Calculating the metric_tensor mid-circuit

Hello,

I’m trying to calculate the metric_tensor of a subset of my total circuit before measurement takes place. In particular, in my code below, I want to calculate it after U1(params). My code is as follows:

def get_observables(N):
    observables = []

    # Coupling operators
    for i in range(N-1):
        observables.append(qml.PauliZ(i) @ qml.PauliZ(i+1))

    # Identity operator
    for i in range(N):
        observables.append(qml.Identity(i))

    return observables

def get_coeffs(params, N):
    coeffs = []

    # Coupling coeffs
    for i in range(N-1):
        coeffs.append((params[0])**2/params[1])

    # Constant coeffs
    for i in range(N):
        coeffs.append(params[1])

    return coeffs

def create_Hamiltonian(params):

    coeffs = get_coeffs(params, nqubits)
    obs = get_observables(nqubits)
    
    H = qml.Hamiltonian(coeffs, obs, id='QP')

    return H

def create_params(L, scale = 0.1):
    
    params = np.array([], requires_grad=True)

    for i in range(L):
        J = scale*np.random.uniform()
        O = 1.0
        theta = scale*np.random.uniform()
        
        params = np.append(params, [J, O, theta], requires_grad=True)
            
    return params

dev = qml.device("default.qubit", wires=nqubits, shots=None)

def U1(params):
    start_index = 0
    num_trotter_steps = 10

    for i in range(L):
        new_params = params[start_index:start_index + 3]
        H = create_Hamiltonian(new_params[0:2])
        qml.evolve(H, num_steps = num_trotter_steps)
        for j in range(nqubits):
            qml.RX(new_params[2], wires=j)
        start_index += 3 # Put state_index in again

@qml.qnode(dev)
def circuit(params, phi):

    U1(params)

    for z in range(nqubits): # Perturbation
        qml.RY(phi[0], wires = z)

    qml.adjoint(U1)(params)

    expectation_values = [qml.expval(qml.PauliY(wires=i)) for i in range(nqubits)]

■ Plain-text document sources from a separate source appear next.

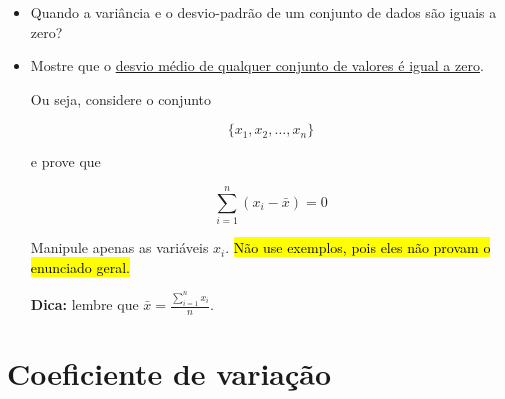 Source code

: \documentclass[
  11pt]{report}
\begin{document}
\begin{itemize}
\item
  Quando a variância e o desvio-padrão de um conjunto de dados são iguais a zero?
\item
  Mostre que o \protect\hyperlink{desvio-medio-zero}{desvio médio de qualquer conjunto de valores é igual a zero}.

  Ou seja, considere o conjunto

  \[
  \{x_1, x_2, \ldots, x_n\}
  \]

  e prove que

  \[
  \sum_{i = 1}^n (x_i - \bar x) = 0
  \]

  Manipule apenas as variáveis $x_i$. {\hl{Não use exemplos, pois eles não provam o enunciado geral.}}

  \textbf{Dica:} lembre que $\displaystyle \bar x = \frac{\sum_{i = 1}^n x_i}{n}$.
\end{itemize}

\hypertarget{coeficiente-de-variauxe7uxe3o}{%
\section{Coeficiente de variação}\label{coeficiente-de-variauxe7uxe3o}}
\end{document}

    return expectation_values # List of expected values of every input qubit

This is the output of my qml.about()

Name: PennyLane
Version: 0.33.1
Summary: PennyLane is a Python quantum machine learning library by Xanadu Inc.
Home-page: https://github.com/PennyLaneAI/pennylane
Author: 
Author-email: 
License: Apache License 2.0
Location: /.../python3.11/site-packages
Requires: appdirs, autograd, autoray, cachetools, networkx, numpy, pennylane-lightning, requests, rustworkx, scipy, semantic-version, toml, typing-extensions
Required-by: PennyLane-Lightning

Platform info:           macOS-13.4.1-x86_64-i386-64bit
Python version:          3.11.5
Numpy version:           1.26.2
Scipy version:           1.11.4
Installed devices:
- default.gaussian (PennyLane-0.33.1)
- default.mixed (PennyLane-0.33.1)
- default.qubit (PennyLane-0.33.1)
- default.qubit.autograd (PennyLane-0.33.1)
- default.qubit.jax (PennyLane-0.33.1)
- default.qubit.legacy (PennyLane-0.33.1)
- default.qubit.tf (PennyLane-0.33.1)
- default.qubit.torch (PennyLane-0.33.1)
- default.qutrit (PennyLane-0.33.1)
- null.qubit (PennyLane-0.33.1)
- lightning.qubit (PennyLane-Lightning-0.33.1)

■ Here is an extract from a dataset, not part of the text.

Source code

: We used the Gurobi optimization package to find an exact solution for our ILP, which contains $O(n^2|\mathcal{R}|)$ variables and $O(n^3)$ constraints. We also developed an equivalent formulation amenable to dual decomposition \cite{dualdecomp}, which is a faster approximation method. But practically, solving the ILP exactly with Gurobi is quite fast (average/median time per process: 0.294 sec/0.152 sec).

Any help would be appreciated. Thanks in advance!

Hey @NickGut0711! Welcome to the forum

You can use qml.metric_tensor: qml.metric_tensor — PennyLane 0.33.0 documentation. However, it’ll need a QNode as input, so you can do something like this:

@qml.qnode(dev)
def U1_for_metric_tensor(params):
    U1(params)
    return # return some measurement

metric_tensor = qml.metric_tensor(U1_for_metric_tensor)(params)

Let me know if this helps!

Thank you for the response and the warm welcome!

The code I put above will be run as follows:

1. Evaluate the circuit for each “U1 layer”, L
2. Optimize the parameters of the L layer
3. Calculate the metric_tensor (with the fully optimized parameters) after every U1(params)

How do I go about this? After my optimization should I just find the optimal parameters, construct a “new U1” QNode based on those params, and calculate the metric tensor of that? Is this the most efficient way to do this? Thanks!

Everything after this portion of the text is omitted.